In summary, lvardt offers substantial speed ups for simulations of networks of realistic ion-channel-based neurons. The advantages will be greatest in situations where some neurons are quiescent during periods when other portions of the network are active. This would be the case for simulations involving serial activation of areas, as for example in hippocampus, or involving cell types with very different firing properties, as for example in a thalamocortical or basal ganglia simulation. lvardt’s mixture of event-driven and differential equation simulation also make it ideal for implementation of hybrid networks where artificial cells with analytically-soluble states are combined with realistic neurons requiring full ODE integration.

As with any computational method, the suitability of lvardt is dependent on the exact problem to be solved.

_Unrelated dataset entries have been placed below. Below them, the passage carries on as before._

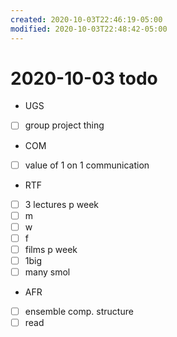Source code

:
 ```yaml
---
created: 2020-10-03T22:46:19-05:00
modified: 2020-10-03T22:48:42-05:00
---
```


# 2020-10-03 todo

- UGS
 - [ ] group project thing
- COM
 - [ ] value of 1 on 1 communication
- RTF
 - [ ] 3 lectures p week
  - [ ] m
  - [ ] w
  - [ ] f
 - [ ] films p week
 - [ ] 1big
 - [ ] many smol
- AFR
 - [ ] ensemble comp. structure
 - [ ] read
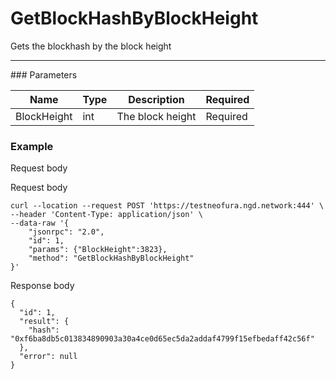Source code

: # GetBlockHashByBlockHeight
Gets the blockhash by the block height
<hr>
### Parameters

|    Name    | Type | Description | Required |
| ---------- | --- |    ------    | ----|
| BlockHeight     | int| The block height | Required |

### Example

Request body


Request body

```
curl --location --request POST 'https://testneofura.ngd.network:444' \
--header 'Content-Type: application/json' \
--data-raw '{
    "jsonrpc": "2.0",
    "id": 1,
    "params": {"BlockHeight":3823},
    "method": "GetBlockHashByBlockHeight"
}'
```

Response body


```json5
{
  "id": 1,
  "result": {
    "hash": "0xf6ba8db5c013834890903a30a4ce0d65ec5da2addaf4799f15efbedaff42c56f"
  },
  "error": null
}
```
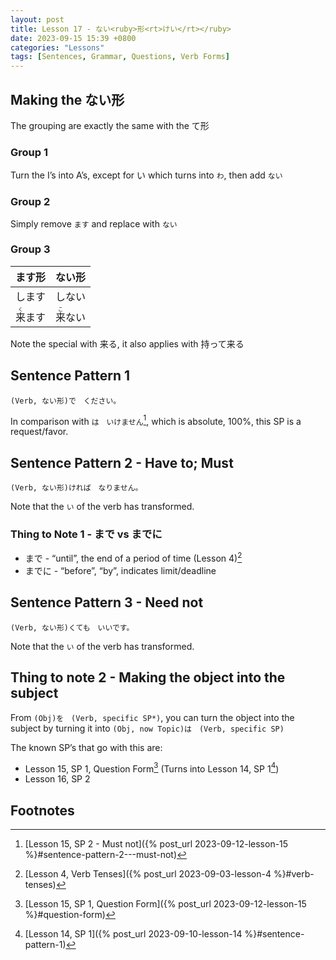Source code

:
 ```yaml
--- 
layout: post 
title: Lesson 17 - ない<ruby>形<rt>けい</rt></ruby>
date: 2023-09-15 15:39 +0800 
categories: "Lessons"
tags: [Sentences, Grammar, Questions, Verb Forms]
---
```


## Making the ない形
The grouping are exactly the same with the て形

### Group 1
Turn the I’s into A’s, except for い which turns into `わ`, then add `ない`

### Group 2
Simply remove `ます` and replace with `ない`

### Group 3

| ます形 | ない形 |
| -- | -- |
| します | しない |
| <ruby>来<rt>く</rt>ます<ruby> | <ruby>来<rt>こ</rt>ない</ruby> |

Note the special with 来る, it also applies with 持って来る

## Sentence Pattern 1
```
(Verb, ない形)で　ください。
```
In comparison with `は　いけません`[^fn1], which is absolute, 100%, this SP is a request/favor.

## Sentence Pattern 2 - Have to; Must
```
(Verb, ない形)ければ　なりません。
```
Note that the `い` of the verb has transformed.

### Thing to Note 1 - まで vs までに
* まで - “until”, the end of a period of time (Lesson 4)[^fn2]
* までに - “before”, “by”, indicates limit/deadline

## Sentence Pattern 3 - Need not
```
(Verb, ない形)くても　いいです。
```
Note that the `い` of the verb has transformed.

## Thing to note 2 - Making the object into the subject
From `(Obj)を　(Verb, specific SP*)`, you can turn the object into the subject by turning it into `(Obj, now Topic)は　(Verb, specific SP)`

The known SP’s that go with this are:
* Lesson 15, SP 1, Question Form[^fn3] (Turns into Lesson 14, SP 1[^fn4])
* Lesson 16, SP 2

## Footnotes
[^fn1]: [Lesson 15, SP 2 - Must not]({% post_url 2023-09-12-lesson-15 %}#sentence-pattern-2---must-not)
[^fn2]: [Lesson 4, Verb Tenses]({% post_url 2023-09-03-lesson-4 %}#verb-tenses)
[^fn3]: [Lesson 15, SP 1, Question Form]({% post_url 2023-09-12-lesson-15 %}#question-form)
[^fn4]: [Lesson 14, SP 1]({% post_url 2023-09-10-lesson-14 %}#sentence-pattern-1)

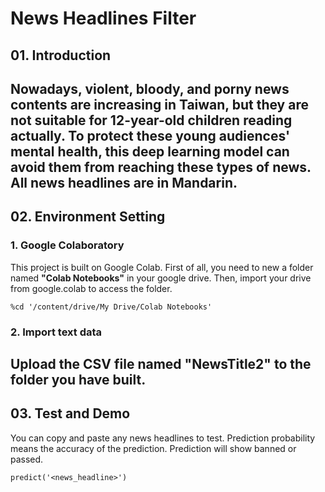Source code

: # News Headlines Filter


## 01. Introduction
Nowadays, violent, bloody, and porny news contents are increasing in Taiwan, but they are not suitable for 12-year-old children reading actually. To protect these young audiences' mental health, this deep learning model can avoid them from reaching these types of news. All news headlines are in **Mandarin**.
---
## 02. Environment Setting
### 1. Google Colaboratory
This project is built on Google Colab. First of all, you need to new a folder named **"Colab Notebooks"** in your google drive. Then, import your drive from google.colab to access the folder.
```
%cd '/content/drive/My Drive/Colab Notebooks'
```
### 2. Import text data
Upload the CSV file named **"NewsTitle2"** to the folder you have built.
---
## 03. Test and Demo
You can copy and paste any news headlines to test.
Prediction probability means the accuracy of the prediction.
Prediction will show banned or passed.
```
predict('<news_headline>')
```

The individual user will want to benchmark a particular simulation across methods before deciding on which one to use. A general assessment of suitability can be performed by considering the factors laid out in equation 3. Our heuristic conclusion is that for medium size networks in which average synaptic input intervals to a single cell are much greater than a fixed step dt, the lvardt method will have better performance than the fixed step method.